The Knowledge Discovery in Databases (KDD) process is commonly defined with the stages:

(1) Selection
(2) Pre-processing
(3) Transformation
(4) Data Mining
(5) Interpretation/Evaluation.

It exists, however, in many variations on this theme, such as the Cross Industry Standard Process for Data Mining (CRISP-DM) which defines six phases:

(1) Business Understanding
(2) Data Understanding
(3) Data Preparation
(4) Modeling
(5) Evaluation
(6) Deployment

or a simplified process such as (1) pre-processing, (2) data mining, and (3) results validation.

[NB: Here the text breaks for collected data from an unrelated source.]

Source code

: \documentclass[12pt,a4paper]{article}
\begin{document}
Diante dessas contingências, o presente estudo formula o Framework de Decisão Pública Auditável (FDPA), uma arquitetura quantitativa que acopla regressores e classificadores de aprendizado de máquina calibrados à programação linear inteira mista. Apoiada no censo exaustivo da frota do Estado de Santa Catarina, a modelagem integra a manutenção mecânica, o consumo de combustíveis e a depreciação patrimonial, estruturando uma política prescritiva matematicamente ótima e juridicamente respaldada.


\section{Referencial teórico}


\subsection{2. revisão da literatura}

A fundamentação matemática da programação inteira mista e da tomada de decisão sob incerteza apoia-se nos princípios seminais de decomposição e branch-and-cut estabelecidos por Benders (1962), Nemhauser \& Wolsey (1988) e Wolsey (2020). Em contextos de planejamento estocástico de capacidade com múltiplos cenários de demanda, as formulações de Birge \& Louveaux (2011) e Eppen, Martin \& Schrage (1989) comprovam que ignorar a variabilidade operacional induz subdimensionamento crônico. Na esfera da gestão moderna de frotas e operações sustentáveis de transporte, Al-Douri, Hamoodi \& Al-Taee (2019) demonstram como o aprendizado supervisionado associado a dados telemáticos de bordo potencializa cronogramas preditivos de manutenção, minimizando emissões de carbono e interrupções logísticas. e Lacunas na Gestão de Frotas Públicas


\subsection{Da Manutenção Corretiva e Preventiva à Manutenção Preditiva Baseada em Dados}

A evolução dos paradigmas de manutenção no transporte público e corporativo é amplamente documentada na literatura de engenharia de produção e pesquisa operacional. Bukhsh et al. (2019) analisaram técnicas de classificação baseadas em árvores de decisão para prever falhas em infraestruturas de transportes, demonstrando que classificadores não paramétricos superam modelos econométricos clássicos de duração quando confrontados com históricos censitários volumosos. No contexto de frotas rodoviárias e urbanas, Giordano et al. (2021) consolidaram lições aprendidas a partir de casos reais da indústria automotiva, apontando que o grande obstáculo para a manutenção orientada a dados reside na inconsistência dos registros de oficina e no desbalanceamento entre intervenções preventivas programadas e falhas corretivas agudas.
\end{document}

Polls conducted in 2002, 2004, and 2007 show that the CRISP-DM methodology is the leading methodology used by data miners. The only other data mining standard named in these polls was SEMMA. However, 3-4 times as many people reported using CRISP-DM. Azevedo and Santos conducted a comparison of CRISP-DM and SEMMA in 2008.

Pre-processing

Before data mining algorithms can be used, a target data set must be assembled. As data mining can only uncover patterns actually present in the data, the target data set must be large enough to contain these patterns while remaining concise enough to be mined within an acceptable time limit. A common source for data is a data mart or data warehouse. Pre- processing is essential to analyze the multivariate data sets before data mining. The target set is then cleaned. Data cleaning removes the observations containing noise and those with missing data.

Data mining

Data mining involves six common classes of tasks:

  • Anomaly detection (Outlier/change/deviation detection) – The identification of unusual data records, that might be interesting or data errors and require further investigation.
  • Association rule learning (Dependency modeling) – Searches for relationships between variables. For example a supermarket might gather data on customer purchasing habits. Using association rule learning, the supermarket can determine which products are frequently bought together and use this information for marketing purposes. This is sometimes referred to as market basket analysis.
  • Clustering – is the task of discovering groups and structures in the data that are in some way or another "similar", without using known structures in the data.
  • Classification – is the task of generalizing known structure to apply to new data. For example, an e-mail program might attempt to classify an e-mail as "legitimate" or as "spam".
  • Regression – Attempts to find a function which models the data with the least error.
  • Summarization – providing a more compact representation of the data set, including visualization and report generation.

Results validation

   

The final step of knowledge discovery from data is to verify that the patterns produced by the data mining algorithms occur in the wider data set. Not all patterns found by the data mining algorithms are necessarily valid. It is common for the data mining algorithms to find patterns in the training set which are not present in the general data set. This is called overfitting. To overcome this, the evaluation uses a test set of data on which the data mining algorithm was not trained. The learned patterns are applied to this test set and the resulting output is compared to the desired output. For example, a data mining algorithm trying to distinguish "spam" from "legitimate" emails would be trained on a training set of sample e-mails. Once trained, the learned patterns would be applied to the test set of e-mails on which it had not been trained. The accuracy of the patterns can then be measured from how many e-mails they correctly classify. A number of statistical methods may be used to evaluate the algorithm, such as ROC curves.

If the learned patterns do not meet the desired standards, then it is necessary to re-evaluate and change the pre-processing and data mining steps. If the learned patterns do meet the desired standards, then the final step is to interpret the learned patterns and turn them into knowledge.